**Work instructions:** When the line containing "sviluppatori tengono i" is reached, include it and end there; set down verbatim every line before it, starting at the top of the records.

[The records]

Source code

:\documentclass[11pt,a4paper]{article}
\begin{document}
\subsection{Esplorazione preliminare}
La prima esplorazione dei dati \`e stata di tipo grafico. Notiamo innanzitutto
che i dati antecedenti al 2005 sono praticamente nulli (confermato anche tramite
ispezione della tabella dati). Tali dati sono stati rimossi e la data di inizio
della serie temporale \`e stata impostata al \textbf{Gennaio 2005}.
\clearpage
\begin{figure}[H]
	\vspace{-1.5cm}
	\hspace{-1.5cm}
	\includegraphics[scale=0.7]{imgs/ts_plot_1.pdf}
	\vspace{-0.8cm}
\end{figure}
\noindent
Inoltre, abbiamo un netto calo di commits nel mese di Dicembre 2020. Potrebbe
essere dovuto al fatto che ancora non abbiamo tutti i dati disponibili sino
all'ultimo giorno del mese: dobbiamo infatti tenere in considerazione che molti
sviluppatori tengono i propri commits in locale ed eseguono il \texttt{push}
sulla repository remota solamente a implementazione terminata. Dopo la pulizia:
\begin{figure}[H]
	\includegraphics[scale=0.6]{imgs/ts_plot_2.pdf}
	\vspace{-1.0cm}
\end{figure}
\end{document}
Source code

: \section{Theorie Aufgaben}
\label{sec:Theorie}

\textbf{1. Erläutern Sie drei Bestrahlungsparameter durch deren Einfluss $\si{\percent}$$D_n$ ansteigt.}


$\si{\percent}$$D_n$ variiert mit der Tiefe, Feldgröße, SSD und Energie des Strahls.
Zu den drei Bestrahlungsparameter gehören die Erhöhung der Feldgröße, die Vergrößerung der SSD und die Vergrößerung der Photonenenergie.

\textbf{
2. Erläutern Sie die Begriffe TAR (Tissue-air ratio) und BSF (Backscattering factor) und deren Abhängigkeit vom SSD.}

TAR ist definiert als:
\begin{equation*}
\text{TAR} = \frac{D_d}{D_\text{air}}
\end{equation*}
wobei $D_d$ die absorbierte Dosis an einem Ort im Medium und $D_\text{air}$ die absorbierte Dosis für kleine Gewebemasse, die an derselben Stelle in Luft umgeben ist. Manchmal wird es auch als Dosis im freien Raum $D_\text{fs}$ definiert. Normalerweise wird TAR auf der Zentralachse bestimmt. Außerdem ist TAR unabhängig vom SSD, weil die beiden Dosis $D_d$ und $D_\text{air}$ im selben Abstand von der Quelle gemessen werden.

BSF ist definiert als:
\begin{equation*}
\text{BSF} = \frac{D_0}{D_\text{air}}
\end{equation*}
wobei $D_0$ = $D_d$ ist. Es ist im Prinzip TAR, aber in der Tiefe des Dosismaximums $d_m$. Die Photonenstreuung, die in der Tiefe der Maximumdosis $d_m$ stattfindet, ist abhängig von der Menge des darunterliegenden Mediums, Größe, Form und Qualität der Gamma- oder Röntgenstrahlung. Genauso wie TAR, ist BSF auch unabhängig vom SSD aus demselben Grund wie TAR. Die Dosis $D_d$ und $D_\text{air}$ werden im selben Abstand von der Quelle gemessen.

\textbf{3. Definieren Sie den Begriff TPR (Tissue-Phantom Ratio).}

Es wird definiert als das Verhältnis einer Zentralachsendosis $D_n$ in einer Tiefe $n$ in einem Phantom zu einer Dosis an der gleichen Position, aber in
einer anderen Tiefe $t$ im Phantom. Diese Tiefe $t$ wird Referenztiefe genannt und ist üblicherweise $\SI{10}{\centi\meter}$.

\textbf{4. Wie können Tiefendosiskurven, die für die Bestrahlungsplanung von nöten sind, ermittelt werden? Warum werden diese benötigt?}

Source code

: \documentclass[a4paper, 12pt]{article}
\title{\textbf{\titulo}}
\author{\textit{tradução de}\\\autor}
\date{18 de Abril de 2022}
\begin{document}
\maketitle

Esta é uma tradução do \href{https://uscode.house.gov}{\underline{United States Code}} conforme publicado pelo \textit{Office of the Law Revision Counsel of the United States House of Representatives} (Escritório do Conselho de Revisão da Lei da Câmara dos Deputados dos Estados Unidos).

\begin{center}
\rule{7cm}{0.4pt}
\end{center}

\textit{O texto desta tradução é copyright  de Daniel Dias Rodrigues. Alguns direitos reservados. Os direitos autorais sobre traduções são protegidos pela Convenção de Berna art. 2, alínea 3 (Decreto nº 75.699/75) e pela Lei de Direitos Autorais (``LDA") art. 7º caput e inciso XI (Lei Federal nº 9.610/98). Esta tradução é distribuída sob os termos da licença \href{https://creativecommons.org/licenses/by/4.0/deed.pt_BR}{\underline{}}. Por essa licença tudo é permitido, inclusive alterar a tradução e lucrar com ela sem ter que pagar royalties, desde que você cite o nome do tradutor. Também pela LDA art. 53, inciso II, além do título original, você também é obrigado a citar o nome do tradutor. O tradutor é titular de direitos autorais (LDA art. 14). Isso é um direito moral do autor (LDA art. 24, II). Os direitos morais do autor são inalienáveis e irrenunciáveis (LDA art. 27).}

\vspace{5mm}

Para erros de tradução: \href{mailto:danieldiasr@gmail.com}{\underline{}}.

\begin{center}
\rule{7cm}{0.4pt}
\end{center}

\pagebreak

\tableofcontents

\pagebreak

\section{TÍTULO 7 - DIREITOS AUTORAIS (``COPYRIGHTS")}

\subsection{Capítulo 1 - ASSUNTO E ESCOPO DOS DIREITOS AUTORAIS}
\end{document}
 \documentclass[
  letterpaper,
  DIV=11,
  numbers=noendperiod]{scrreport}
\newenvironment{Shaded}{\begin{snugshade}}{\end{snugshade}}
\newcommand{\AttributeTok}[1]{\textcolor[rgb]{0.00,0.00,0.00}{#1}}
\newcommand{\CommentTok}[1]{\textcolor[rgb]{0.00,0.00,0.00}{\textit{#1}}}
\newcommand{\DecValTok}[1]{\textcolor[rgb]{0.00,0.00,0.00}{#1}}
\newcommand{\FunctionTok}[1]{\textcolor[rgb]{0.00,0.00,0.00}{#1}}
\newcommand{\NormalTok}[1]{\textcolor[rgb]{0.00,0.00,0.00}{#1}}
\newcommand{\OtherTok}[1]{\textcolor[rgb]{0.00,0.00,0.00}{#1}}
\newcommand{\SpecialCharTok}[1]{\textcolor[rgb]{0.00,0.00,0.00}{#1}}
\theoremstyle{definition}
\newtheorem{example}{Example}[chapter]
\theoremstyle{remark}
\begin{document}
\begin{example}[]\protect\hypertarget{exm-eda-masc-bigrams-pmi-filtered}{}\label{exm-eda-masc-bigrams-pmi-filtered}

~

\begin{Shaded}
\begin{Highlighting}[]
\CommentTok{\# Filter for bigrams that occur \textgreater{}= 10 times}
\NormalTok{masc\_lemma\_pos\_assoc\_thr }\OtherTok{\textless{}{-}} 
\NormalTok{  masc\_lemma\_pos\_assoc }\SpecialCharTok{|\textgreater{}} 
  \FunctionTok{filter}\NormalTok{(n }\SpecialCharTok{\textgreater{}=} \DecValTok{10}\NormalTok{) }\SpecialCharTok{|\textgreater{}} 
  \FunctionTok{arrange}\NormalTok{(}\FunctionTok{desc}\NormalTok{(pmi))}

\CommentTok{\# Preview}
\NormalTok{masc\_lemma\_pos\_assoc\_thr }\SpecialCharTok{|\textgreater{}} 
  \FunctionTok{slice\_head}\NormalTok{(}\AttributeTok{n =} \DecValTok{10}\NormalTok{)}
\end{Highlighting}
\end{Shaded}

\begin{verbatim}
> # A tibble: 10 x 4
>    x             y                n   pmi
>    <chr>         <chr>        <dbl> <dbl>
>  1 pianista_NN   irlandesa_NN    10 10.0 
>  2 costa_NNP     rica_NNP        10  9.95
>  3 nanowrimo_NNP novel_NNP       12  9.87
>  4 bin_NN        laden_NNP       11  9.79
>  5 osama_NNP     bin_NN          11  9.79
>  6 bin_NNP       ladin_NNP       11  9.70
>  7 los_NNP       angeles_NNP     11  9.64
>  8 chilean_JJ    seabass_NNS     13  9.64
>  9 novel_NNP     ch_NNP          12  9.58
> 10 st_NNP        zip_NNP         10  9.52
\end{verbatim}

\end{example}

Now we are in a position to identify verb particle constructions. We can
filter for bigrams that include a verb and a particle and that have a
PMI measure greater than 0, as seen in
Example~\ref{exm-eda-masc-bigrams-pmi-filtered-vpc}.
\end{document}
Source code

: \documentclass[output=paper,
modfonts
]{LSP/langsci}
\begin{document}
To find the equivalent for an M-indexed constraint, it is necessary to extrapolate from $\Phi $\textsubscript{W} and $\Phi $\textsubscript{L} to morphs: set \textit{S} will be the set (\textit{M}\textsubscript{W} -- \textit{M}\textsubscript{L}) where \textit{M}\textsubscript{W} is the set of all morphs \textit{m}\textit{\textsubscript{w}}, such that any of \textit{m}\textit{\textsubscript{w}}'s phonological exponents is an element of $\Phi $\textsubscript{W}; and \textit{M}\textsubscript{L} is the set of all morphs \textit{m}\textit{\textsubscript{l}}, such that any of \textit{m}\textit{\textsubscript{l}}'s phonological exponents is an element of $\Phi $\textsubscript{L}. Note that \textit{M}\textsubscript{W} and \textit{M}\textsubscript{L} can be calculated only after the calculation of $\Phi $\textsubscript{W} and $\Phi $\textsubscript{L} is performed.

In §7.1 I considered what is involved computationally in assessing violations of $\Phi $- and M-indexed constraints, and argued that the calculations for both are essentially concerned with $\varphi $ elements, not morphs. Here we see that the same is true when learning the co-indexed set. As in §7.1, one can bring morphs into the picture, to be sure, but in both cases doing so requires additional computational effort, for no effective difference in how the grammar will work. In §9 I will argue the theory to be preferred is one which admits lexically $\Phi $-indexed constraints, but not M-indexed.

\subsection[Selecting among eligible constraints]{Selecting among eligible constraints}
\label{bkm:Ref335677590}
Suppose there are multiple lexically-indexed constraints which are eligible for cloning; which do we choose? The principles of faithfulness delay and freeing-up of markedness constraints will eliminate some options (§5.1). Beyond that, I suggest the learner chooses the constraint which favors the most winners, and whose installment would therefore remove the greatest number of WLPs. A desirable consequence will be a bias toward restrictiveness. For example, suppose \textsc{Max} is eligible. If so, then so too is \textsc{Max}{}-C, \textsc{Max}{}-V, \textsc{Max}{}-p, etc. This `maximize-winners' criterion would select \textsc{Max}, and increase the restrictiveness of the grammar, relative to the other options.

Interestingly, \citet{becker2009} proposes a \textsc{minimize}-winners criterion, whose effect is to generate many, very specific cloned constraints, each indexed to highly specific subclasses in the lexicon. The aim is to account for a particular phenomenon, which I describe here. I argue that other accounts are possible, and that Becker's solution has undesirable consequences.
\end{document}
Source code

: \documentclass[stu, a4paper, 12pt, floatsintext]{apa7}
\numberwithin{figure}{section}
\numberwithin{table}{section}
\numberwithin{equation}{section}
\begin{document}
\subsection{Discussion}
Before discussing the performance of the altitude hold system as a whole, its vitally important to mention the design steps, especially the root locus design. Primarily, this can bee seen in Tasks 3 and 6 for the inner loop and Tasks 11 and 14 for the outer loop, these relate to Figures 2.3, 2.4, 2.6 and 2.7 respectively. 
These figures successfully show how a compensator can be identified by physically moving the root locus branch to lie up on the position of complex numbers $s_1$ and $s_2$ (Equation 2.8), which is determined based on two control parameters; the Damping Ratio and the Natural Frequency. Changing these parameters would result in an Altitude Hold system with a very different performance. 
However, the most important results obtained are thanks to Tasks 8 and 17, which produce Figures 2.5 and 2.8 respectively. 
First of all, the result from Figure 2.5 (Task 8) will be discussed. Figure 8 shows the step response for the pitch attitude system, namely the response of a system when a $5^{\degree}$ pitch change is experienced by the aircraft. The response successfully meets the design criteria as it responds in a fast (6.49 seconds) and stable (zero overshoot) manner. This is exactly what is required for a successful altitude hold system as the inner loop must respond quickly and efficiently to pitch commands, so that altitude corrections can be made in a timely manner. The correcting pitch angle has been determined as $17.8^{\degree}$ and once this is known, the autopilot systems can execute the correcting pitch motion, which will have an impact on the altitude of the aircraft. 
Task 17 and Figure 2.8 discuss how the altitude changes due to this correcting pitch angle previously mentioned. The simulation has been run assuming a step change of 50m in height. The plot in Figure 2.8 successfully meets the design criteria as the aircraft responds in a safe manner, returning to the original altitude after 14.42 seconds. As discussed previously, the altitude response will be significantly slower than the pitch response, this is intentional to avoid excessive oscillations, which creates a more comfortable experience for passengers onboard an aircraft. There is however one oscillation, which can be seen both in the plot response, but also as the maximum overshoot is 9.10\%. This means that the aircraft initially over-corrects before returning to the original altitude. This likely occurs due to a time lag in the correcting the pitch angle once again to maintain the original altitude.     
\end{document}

[/The records]

**Task output:**
Source code

:\documentclass[11pt,a4paper]{article}
\begin{document}
\subsection{Esplorazione preliminare}
La prima esplorazione dei dati \`e stata di tipo grafico. Notiamo innanzitutto
che i dati antecedenti al 2005 sono praticamente nulli (confermato anche tramite
ispezione della tabella dati). Tali dati sono stati rimossi e la data di inizio
della serie temporale \`e stata impostata al \textbf{Gennaio 2005}.
\clearpage
\begin{figure}[H]
	\vspace{-1.5cm}
	\hspace{-1.5cm}
	\includegraphics[scale=0.7]{imgs/ts_plot_1.pdf}
	\vspace{-0.8cm}
\end{figure}
\noindent
Inoltre, abbiamo un netto calo di commits nel mese di Dicembre 2020. Potrebbe
essere dovuto al fatto che ancora non abbiamo tutti i dati disponibili sino
all'ultimo giorno del mese: dobbiamo infatti tenere in considerazione che molti
sviluppatori tengono i propri commits in locale ed eseguono il \texttt{push}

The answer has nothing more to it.